- In the research and development sector, in-office proximity to senior managers makes inventors more creative, a report published by The Institute for Operations Research and the Management Sciences suggests. In a Dec. 8 press release, the Management Science journal writers maintain that proximity to managers doesn’t dampen creativity but instead helps it flourish.
- “We saw firsthand how disruptions to proximity can make coordinating, brainstorming, and creating harder,” the study authors said in a press release. “Proximity to senior management helps, rather than hinders.”
- The authors also observed that STEM employers find distant inventors are less productive and “only employ them when distant locations offer other benefits, such as lower tax rates, that make up for the lower productivity,” the researchers added.
By now, most employers and HR leads pulled into the remote vs. on-site tug-of-war have made their decisions and are set to stick with them heading into 2023. In fact, 9 in 10 employers told Resume Builder the other day that they will require workers to return to the office — for at least part of the week. Further, 1 in 5 said they will even fire employees who do not return.
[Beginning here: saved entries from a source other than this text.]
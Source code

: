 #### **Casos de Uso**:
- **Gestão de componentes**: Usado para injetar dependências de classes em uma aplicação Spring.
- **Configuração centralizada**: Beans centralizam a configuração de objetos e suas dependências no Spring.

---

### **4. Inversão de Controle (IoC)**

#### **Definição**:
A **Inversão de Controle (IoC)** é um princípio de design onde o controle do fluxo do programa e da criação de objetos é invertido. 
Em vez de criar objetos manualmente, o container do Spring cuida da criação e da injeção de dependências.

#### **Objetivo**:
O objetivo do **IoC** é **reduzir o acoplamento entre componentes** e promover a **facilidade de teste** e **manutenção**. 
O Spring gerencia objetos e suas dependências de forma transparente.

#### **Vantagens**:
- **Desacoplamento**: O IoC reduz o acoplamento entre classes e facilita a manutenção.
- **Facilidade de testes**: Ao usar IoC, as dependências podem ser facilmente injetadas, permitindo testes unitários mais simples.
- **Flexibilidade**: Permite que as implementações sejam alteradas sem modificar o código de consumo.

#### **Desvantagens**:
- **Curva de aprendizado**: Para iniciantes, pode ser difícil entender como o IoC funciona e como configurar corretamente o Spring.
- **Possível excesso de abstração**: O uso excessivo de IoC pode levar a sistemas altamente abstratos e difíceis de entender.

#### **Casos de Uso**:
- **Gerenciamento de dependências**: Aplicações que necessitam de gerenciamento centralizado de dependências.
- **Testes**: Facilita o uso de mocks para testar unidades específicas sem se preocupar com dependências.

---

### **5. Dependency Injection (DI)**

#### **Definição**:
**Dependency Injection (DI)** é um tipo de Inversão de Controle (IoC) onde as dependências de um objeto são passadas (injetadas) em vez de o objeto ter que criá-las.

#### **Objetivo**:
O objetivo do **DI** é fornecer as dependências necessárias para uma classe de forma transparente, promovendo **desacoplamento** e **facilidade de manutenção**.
For those striving to retain or attract talent, experts recommend these employers proceed with caution and are vigilant against proximity bias. This pandemic-era form of discrimination occurs when managers behave more favorably toward in-office workers, as opposed to remote workers.
Those working from home offices — and not or seldomly in corporate headquarters — may be passed over for job promotions and career mentorship.
This can also contribute to recency bias. Especially during performance review season, a slew of recent positive or negative interactions, which do not necessarily reflect the entirety of a working relationship, skew the performance review from what that direct report actually deserves.
In a recent panel by L&D company LifeLabs, experts encouraged HR managers to create a culture of continuous feedback in the workplace. Doing so minimizes surprises and maximizes met expectations, panelists explained. Going forward, bosses across the board can weigh the value of creativity, productivity, burnout, retention and ROI to best meet all parties’ needs.